Casino Metro betting on new games, expanded hours

Written by  //  November 4, 2015  //  Tourism/Transportation  //  No comments

Slot machines attract mostly local clients, Casino Metro General Manager Ismael Vega said.

Slot machines attract mostly local clients, Casino Metro General Manager Ismael Vega said.

The Casino Metro is betting the house on new slots, gaming tables and special events to continue bucking the negative trend hitting the industry, as it marks six years of operations at the convention center district in Miramar, casino General Manager Ismael Vega said.

In an exclusive interview with this media outlet, Vega said the growth strategy has included investing $1 million split equally over the past two years, with another $500,000 injection planned in 2016, to keep the casino on trend with other gaming facilities competing for the same gamblers.

“This casino opened in 2009, in the middle of the recession, which was a difficult year for the Metro and other Puerto Rico casinos,” he said. “Things were tough, and continue to be.”

However, tough times have called for “reinvention and thinking outside the box,” Vega said.

For example, the industry veteran said the Casino Metro is adding special events to the mix, such as airing boxing matches and other sports, and making the most of its central bar area.

“We have a beautiful bar located right in the center of the casino, which we’re using to host private events, live music and different types of activities,” he said. “We’re trying to think outside the box to attract new clients.”

“The casino is much more than just a gaming facility. It’s an entertainment center, where you can listen to music and enjoy food tastings, which we sometimes do,” Vega said. “Yes, times are tough, but we have to innovate. I’ve tried to focus on that.”

Vega took over the position of general manager at the Metro Casino about a year ago. But his experience in the tourism sector goes beyond overseeing slots and tables. Vega was past president of the Puerto Rico Hotel and Tourism Association, dedicating his tenure to addressing a number of industry issues, including the trade group’s efforts to establish a Destination Management Organization for Puerto Rico.

Now, he said, the casino industry must dare to aggressively fight to move forward, by — among other things — recruiting personnel and “believing in our own resources.”

That said, the Casino Metro is bumping up its payroll with the addition of about 25 new employees this year and 10 more in coming weeks and early 2016, as it moves to expand its operating hours. In total, the casino will have 145 employees after the new recruits are added, he said.

Longer hours at the gaming tables began two weeks ago, and the casino will continue to add days until most of the tables are on a 24-hour schedule, he said.

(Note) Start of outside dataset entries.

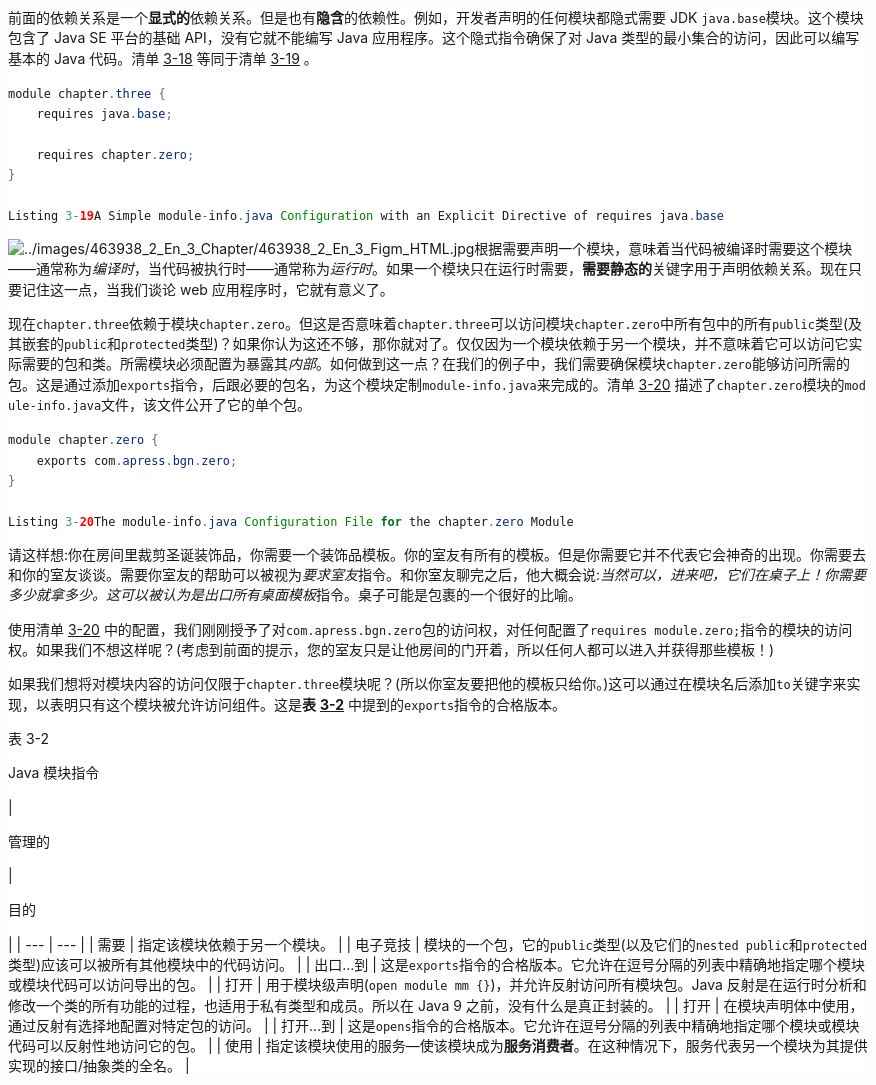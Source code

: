 前面的依赖关系是一个**显式的**依赖关系。但是也有**隐含**的依赖性。例如，开发者声明的任何模块都隐式需要 JDK `java.base`模块。这个模块包含了 Java SE 平台的基础 API，没有它就不能编写 Java 应用程序。这个隐式指令确保了对 Java 类型的最小集合的访问，因此可以编写基本的 Java 代码。清单 [3-18](#PC19) 等同于清单 [3-19](#PC20) 。

```java
module chapter.three {
    requires java.base;

    requires chapter.zero;
}

Listing 3-19A Simple module-info.java Configuration with an Explicit Directive of requires java.base

```

![../images/463938_2_En_3_Chapter/463938_2_En_3_Figm_HTML.jpg](../images/463938_2_En_3_Chapter/463938_2_En_3_Figm_HTML.jpg)根据需要声明一个模块，意味着当代码被编译时需要这个模块——通常称为*编译时*，当代码被执行时——通常称为*运行时*。如果一个模块只在运行时需要，**需要静态的**关键字用于声明依赖关系。现在只要记住这一点，当我们谈论 web 应用程序时，它就有意义了。

现在`chapter.three`依赖于模块`chapter.zero`。但这是否意味着`chapter.three`可以访问模块`chapter.zero`中所有包中的所有`public`类型(及其嵌套的`public`和`protected`类型)？如果你认为这还不够，那你就对了。仅仅因为一个模块依赖于另一个模块，并不意味着它可以访问它实际需要的包和类。所需模块必须配置为暴露其*内部*。如何做到这一点？在我们的例子中，我们需要确保模块`chapter.zero`能够访问所需的包。这是通过添加`exports`指令，后跟必要的包名，为这个模块定制`module-info.java`来完成的。清单 [3-20](#PC21) 描述了`chapter.zero`模块的`module-info.java`文件，该文件公开了它的单个包。

```java
module chapter.zero {
    exports com.apress.bgn.zero;
}

Listing 3-20The module-info.java Configuration File for the chapter.zero Module

```

请这样想:你在房间里裁剪圣诞装饰品，你需要一个装饰品模板。你的室友有所有的模板。但是你需要它并不代表它会神奇的出现。你需要去和你的室友谈谈。需要你室友的帮助可以被视为*要求室友*指令。和你室友聊完之后，他大概会说:*当然可以，进来吧，它们在桌子上！你需要多少就拿多少。*这可以被认为是*出口所有桌面模板*指令。桌子可能是包裹的一个很好的比喻。

使用清单 [3-20](#PC21) 中的配置，我们刚刚授予了对`com.apress.bgn.zero`包的访问权，对任何配置了`requires module.zero;`指令的模块的访问权。如果我们不想这样呢？(考虑到前面的提示，您的室友只是让他房间的门开着，所以任何人都可以进入并获得那些模板！)

如果我们想将对模块内容的访问仅限于`chapter.three`模块呢？(所以你室友要把他的模板只给你。)这可以通过在模块名后添加`to`关键字来实现，以表明只有这个模块被允许访问组件。这是**表** [**3-2**](#Tab2) 中提到的`exports`指令的合格版本。

表 3-2

Java 模块指令

<colgroup><col class="tcol1 align-left"> <col class="tcol2 align-left"></colgroup> 
| 

管理的

 | 

目的

 |
| --- | --- |
| 需要 | 指定该模块依赖于另一个模块。 |
| 电子竞技 | 模块的一个包，它的`public`类型(以及它们的`nested public`和`protected`类型)应该可以被所有其他模块中的代码访问。 |
| 出口…到 | 这是`exports`指令的合格版本。它允许在逗号分隔的列表中精确地指定哪个模块或模块代码可以访问导出的包。 |
| 打开 | 用于模块级声明(`open module mm {}`)，并允许反射访问所有模块包。Java 反射是在运行时分析和修改一个类的所有功能的过程，也适用于私有类型和成员。所以在 Java 9 之前，没有什么是真正封装的。 |
| 打开 | 在模块声明体中使用，通过反射有选择地配置对特定包的访问。 |
| 打开…到 | 这是`opens`指令的合格版本。它允许在逗号分隔的列表中精确地指定哪个模块或模块代码可以反射性地访问它的包。 |
| 使用 | 指定该模块使用的服务—使该模块成为**服务消费者**。在这种情况下，服务代表另一个模块为其提供实现的接口/抽象类的全名。 |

“If we can achieve that, we’re going to also expand our tables area, going from 11 to 15 with four new tables,” he said.

Black Jack, roulette and dice tables will be added while the poker area will be slightly scaled back, Vega said.

Plans call for adding Black Jack, roulette and dice tables, while the poker area will be slightly scaled back.

Plans call for adding Black Jack, roulette and dice tables, while the poker area will be slightly scaled back.

Facing tough odds
Puerto Rico’s casino industry has been facing some rather tough odds in recent years, aside from operating during some 10 years in depressed economic conditions. The sector has also been competing against the arrival of videolottery machines, which have been proliferating rapidly across commercial establishments islandwide.

The effects of those challenges have been evident with the closing of several major casinos in the last couple of years, including the ones formerly run at the El Conquistador Resort in Fajardo, the Condado Plaza Hilton in San Juan and the Sheraton Old San Juan.

At its peak, the casino industry generated some $315 million a year in revenue, which was split between the establishments and the government. In fiscal 2015, that number was reduced to $278 million, of which the 19 casinos remaining kept about $135 million. The rest was divided to fund the University of Puerto Rico, the Tourism Co. and the Treasury Department.

But the Metro, which enjoys a healthy mix of locals and tourists — particularly convention-goers staying at the Sheraton Convention Center hotel — has no plans to scale back.

“We have all of the attributes, albeit at a smaller scale, that you can aspire to have and see in other casinos, like in Las Vegas, for example,” Vega said. “We’re adding new machines, of all shapes and sizes, to stay on par with the industry.”

That growth in the type and number of slots, he said, is attributed to the flexibility recently granted by the Puerto Rico Tourism Co.’s gaming division, which in September amended the industry’s regulations “to respond to the times,” Vega said.

“In no way does it mean less oversight. There’s oversight and greater flexibility to be able to operate more efficiently and be able to add new and innovative products,” he said.

For the majority of Puerto Rico’s casinos, slot machines provide a consistent flow of traffic, mostly from local residents. Tables, on the other hand, show fluctuations that depend on the season and the size of the casino, Vega said.

“If it’s a large casino, such as the Casino Metro, El San Juan, the Ritz Carlton, the Marriott, and La Concha, when there are more tourists, we notice the positive fluctuation at the gaming tables. December and January are good months for tables,” he said.

The Casino Metro will be celebrating its 6th anniversary during the week of Nov. 15-22, with a full agenda of events and giveaways for visiting clients.